(Stored data)
* * *
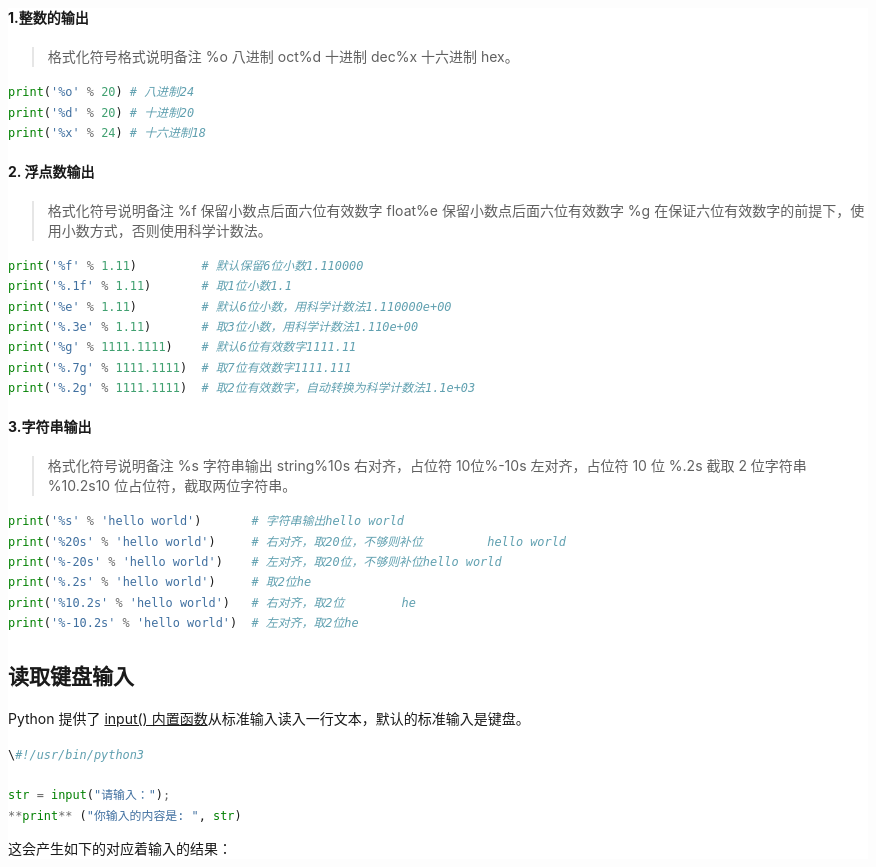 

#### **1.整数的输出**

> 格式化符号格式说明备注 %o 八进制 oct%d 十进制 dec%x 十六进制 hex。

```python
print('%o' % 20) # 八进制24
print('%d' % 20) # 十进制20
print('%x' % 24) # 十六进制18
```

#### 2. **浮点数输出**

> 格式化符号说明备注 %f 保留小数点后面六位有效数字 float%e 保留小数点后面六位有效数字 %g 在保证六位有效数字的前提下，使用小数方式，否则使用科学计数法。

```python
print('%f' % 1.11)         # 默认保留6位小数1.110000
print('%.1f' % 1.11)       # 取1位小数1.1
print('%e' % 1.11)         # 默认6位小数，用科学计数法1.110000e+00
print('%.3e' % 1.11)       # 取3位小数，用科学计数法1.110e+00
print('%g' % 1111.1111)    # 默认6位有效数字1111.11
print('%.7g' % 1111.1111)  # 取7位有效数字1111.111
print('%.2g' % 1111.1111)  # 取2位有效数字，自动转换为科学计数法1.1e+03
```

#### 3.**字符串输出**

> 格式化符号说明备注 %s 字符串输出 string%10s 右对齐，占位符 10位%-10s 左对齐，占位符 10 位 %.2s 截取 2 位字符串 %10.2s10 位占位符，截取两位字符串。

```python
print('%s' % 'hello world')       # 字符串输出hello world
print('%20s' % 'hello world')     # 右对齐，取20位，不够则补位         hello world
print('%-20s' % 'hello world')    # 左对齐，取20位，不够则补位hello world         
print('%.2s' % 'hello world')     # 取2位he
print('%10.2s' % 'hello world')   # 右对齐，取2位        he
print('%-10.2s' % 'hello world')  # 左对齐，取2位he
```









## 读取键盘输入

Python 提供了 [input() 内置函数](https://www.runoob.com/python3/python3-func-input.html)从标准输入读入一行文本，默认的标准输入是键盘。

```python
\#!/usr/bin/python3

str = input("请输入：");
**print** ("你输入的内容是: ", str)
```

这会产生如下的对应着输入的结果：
* * *
> [What to do]: Every line containing the string "input" is required; copy each such line from the data.

> [Solution to the problem]:
Python 提供了 [input() 内置函数](https://www.runoob.com/python3/python3-func-input.html)从标准输入读入一行文本，默认的标准输入是键盘。
str = input("请输入：");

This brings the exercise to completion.